The challenge with juices
is determining what adulterant juices or additives (e.g., sugars, organic acids,
pigments) are present. A variety of options is available to
researchers/analytical groups, but the most useful of these appear to be
analysis of sugar content (notably glucose and fructose) and organic acid
content (quinic, malic, and citric). Hong and Wrolstad used HPLC-RI and HPLC-UV
to identify anomalies in the sugar and acid constitution of purported cranberry
juices over three decades ago, coupled with HPLC-UV analyses of the anthocyanidin
profiles. They identified 20 of 31 juice samples that they analyzed as
adulterated.46,47 Reviewing these two articles is informative, as
the sugar and organic acid methodologies are still useful today, offering good
resolution, but the separation of the anthocyanidins as presented in the paper seems
quite dated by today’s standards, and yet the researchers could readily
distinguish cranberry juice from those of blackberry and mango. Current HPLC
column technology and the use of MS as the detection mode permit direct
analysis of the anthocyanins in cranberry and other fruits.
It is important to note
that analyzing the anthocyanin profile is an excellent check for adulteration
by color, i.e., adding exogenous colored materials to present an apparent
cranberry color. Brown and Shipley53 developed and validated, via
single laboratory protocol,64 a quantitative HPLC-DAD analysis of
the five major anthocyanins of cranberry as a quality control tool. Reference
standards of those anthocyanins are commercially available, permitting
verification of identity and quantitative measurements of content in fruit,
juice, juice cocktail, and dried extracts. This method is an interesting
complement to the numerous methods to measure the content of the PAC in
cranberry and can be used to assess overall quality and composition of
cranberry products. More recently, 12C/13C
ratios have been increasingly used to identify cases where synthetic or
exogenous sugars have been added to a juice product.65 The rest of the entries
are focused on the polyphenolics (PAC or total phenolic profile) in cranberry;
analytical approaches include colorimetric (DMAC), HPTLC-densitometry, HPLC-UV
and/or FD, HPLC-MS, and MS (MALDI TOF, Orbitrap). The DMAC assay, which
involves the reaction of 4-dimethylamino cinnamaldehyde at a hydrogen-bearing
aromatic carbon with two free phenolic hydroxyl groups positioned ortho- or
ortho-/para- in the flavanol portion of a PAC molecule to form an intensely green-
or blue-colored compound, has been the subject of investigation as a potential
quantitative assay for PAC for about two decades. The three DMAC papers listed
in Table 1 highlight recent developments with this assay. Prior et al.48 validated
a DMAC method across five laboratories, using a sample set (N = 11) consisting
of juices or powdered fruit or extract. They used commercially available procyanidin-A2
as a standard; cranberry powders (dried, ground berries) were extracted in a
protocol that required 1-1.5 hours of effort, while the PAC fraction of juice
was obtained by quick chromatography on C18 cartridges. The DMAC
reaction was conducted and the color read and evaluated in a 96 well plate format.
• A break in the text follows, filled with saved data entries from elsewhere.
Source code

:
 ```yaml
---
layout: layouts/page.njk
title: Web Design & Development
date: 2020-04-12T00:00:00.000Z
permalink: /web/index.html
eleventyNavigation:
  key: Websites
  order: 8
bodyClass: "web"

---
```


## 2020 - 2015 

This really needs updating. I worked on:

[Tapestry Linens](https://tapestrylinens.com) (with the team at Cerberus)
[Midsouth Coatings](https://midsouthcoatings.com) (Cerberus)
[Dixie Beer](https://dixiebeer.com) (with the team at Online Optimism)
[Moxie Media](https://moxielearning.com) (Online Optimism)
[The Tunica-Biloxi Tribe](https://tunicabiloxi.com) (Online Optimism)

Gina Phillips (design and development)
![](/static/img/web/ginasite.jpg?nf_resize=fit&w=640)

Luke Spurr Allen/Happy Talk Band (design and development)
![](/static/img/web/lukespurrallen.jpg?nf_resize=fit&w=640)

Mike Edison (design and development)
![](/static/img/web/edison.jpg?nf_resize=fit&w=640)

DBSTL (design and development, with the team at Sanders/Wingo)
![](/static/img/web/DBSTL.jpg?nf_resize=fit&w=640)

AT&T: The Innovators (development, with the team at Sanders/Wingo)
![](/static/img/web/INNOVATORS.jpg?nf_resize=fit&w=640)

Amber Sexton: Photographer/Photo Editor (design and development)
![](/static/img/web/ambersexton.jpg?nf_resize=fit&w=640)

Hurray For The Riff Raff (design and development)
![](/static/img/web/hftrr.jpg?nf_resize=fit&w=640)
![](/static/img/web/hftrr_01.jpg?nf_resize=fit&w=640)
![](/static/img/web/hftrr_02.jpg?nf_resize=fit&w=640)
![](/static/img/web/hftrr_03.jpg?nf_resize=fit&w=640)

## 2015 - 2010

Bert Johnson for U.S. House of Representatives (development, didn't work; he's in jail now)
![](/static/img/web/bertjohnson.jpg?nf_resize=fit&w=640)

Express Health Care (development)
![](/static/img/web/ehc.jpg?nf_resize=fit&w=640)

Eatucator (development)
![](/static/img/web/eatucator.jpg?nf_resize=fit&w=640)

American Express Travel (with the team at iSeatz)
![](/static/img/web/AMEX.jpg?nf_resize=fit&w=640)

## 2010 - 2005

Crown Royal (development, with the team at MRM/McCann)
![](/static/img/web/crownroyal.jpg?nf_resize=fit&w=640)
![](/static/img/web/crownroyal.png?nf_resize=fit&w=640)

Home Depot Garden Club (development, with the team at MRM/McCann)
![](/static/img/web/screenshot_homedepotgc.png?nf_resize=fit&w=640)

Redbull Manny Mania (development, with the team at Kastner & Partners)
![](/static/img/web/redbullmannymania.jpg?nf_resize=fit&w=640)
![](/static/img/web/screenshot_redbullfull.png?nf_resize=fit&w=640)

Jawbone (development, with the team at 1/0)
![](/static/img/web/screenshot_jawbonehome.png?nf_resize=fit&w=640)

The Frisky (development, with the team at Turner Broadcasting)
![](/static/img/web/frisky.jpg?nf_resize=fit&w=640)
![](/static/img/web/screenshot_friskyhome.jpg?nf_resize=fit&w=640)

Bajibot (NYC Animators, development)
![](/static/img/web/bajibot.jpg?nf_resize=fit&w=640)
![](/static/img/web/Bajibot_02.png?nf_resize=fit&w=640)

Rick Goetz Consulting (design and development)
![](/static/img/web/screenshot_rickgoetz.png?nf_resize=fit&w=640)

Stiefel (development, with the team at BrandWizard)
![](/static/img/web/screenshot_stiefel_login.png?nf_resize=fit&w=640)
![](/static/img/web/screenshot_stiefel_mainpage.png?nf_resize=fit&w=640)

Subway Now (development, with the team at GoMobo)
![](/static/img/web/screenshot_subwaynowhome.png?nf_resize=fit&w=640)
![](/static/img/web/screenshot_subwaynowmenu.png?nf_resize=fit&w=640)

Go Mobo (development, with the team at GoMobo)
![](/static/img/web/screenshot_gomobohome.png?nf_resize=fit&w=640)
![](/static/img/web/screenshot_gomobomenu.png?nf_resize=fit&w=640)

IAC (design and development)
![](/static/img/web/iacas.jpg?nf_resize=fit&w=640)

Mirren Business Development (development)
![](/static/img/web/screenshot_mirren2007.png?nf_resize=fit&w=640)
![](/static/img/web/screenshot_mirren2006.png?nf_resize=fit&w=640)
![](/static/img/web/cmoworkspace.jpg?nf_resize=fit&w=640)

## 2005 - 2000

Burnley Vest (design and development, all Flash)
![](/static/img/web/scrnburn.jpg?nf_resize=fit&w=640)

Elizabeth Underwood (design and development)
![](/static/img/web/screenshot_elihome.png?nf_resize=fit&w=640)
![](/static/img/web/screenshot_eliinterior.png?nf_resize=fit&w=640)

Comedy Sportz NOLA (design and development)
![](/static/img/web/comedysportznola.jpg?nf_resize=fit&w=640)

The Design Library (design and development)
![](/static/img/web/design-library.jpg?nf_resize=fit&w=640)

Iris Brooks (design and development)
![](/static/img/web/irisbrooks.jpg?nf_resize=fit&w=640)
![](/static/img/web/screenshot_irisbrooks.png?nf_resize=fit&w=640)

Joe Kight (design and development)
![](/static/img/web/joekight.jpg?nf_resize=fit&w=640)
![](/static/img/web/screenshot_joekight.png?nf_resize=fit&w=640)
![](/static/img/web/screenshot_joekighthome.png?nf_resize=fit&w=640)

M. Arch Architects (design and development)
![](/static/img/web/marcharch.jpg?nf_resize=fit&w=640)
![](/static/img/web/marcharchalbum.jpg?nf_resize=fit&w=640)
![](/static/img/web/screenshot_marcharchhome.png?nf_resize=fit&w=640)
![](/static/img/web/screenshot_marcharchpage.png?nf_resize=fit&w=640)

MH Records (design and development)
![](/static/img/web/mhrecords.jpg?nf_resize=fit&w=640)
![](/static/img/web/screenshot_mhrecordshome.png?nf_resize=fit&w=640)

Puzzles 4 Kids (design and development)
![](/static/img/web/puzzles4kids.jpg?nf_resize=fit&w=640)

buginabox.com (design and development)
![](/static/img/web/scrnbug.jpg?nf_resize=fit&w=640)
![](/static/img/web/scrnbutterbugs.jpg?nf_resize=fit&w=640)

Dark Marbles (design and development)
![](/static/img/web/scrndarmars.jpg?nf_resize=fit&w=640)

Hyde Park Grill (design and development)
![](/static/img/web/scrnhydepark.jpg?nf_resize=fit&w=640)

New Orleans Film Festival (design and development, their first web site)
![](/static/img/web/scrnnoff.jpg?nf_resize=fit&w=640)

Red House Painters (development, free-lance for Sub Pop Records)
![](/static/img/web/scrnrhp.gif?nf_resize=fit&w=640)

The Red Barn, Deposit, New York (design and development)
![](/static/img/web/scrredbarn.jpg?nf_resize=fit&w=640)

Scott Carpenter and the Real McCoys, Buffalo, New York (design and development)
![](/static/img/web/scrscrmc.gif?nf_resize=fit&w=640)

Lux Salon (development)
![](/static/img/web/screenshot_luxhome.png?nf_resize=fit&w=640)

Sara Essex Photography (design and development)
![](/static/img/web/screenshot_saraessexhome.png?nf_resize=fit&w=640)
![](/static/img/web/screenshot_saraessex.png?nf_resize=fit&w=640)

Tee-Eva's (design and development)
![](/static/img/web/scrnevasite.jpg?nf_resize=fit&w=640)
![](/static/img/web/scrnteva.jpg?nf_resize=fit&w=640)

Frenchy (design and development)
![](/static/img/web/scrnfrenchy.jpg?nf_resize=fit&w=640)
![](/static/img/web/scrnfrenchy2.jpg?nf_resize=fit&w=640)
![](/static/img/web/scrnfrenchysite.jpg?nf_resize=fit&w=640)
Krueger et al.49 followed the Prior study with a comparison of the
use of procyanidin-A2 vs c-PAC, a standardized total PAC fraction from
cranberry press cake (pomace) extracts, as a standard for the DMAC assay. Their
investigation revealed more accurate results with the use of c-PAC, but the
preparation of c-PAC was labor intensive, involving a triple extraction and gel
permeation chromatography. The challenge, then, would be to create a
significant, sustained supply of certified reference standard c-PAC, in order
for results from different laboratories to be compared. Very recent work by
Sintara et al.50 reports a single laboratory validation of a DMAC
method using procyanidin-A2 as a reference standard. Improvements over previous
methods include changing extraction solvent to methanol for better
reproducibility, changing solvent for DMAC reagent from hydrochloric acid in
ethanol to sulfuric acid in methanol for higher sensitivity, and using a UV/Vis
spectrophotometer instead of a plate reader for wider availability. The
precision of the DMAC method was improved from 16.5% (RSD for Prior48)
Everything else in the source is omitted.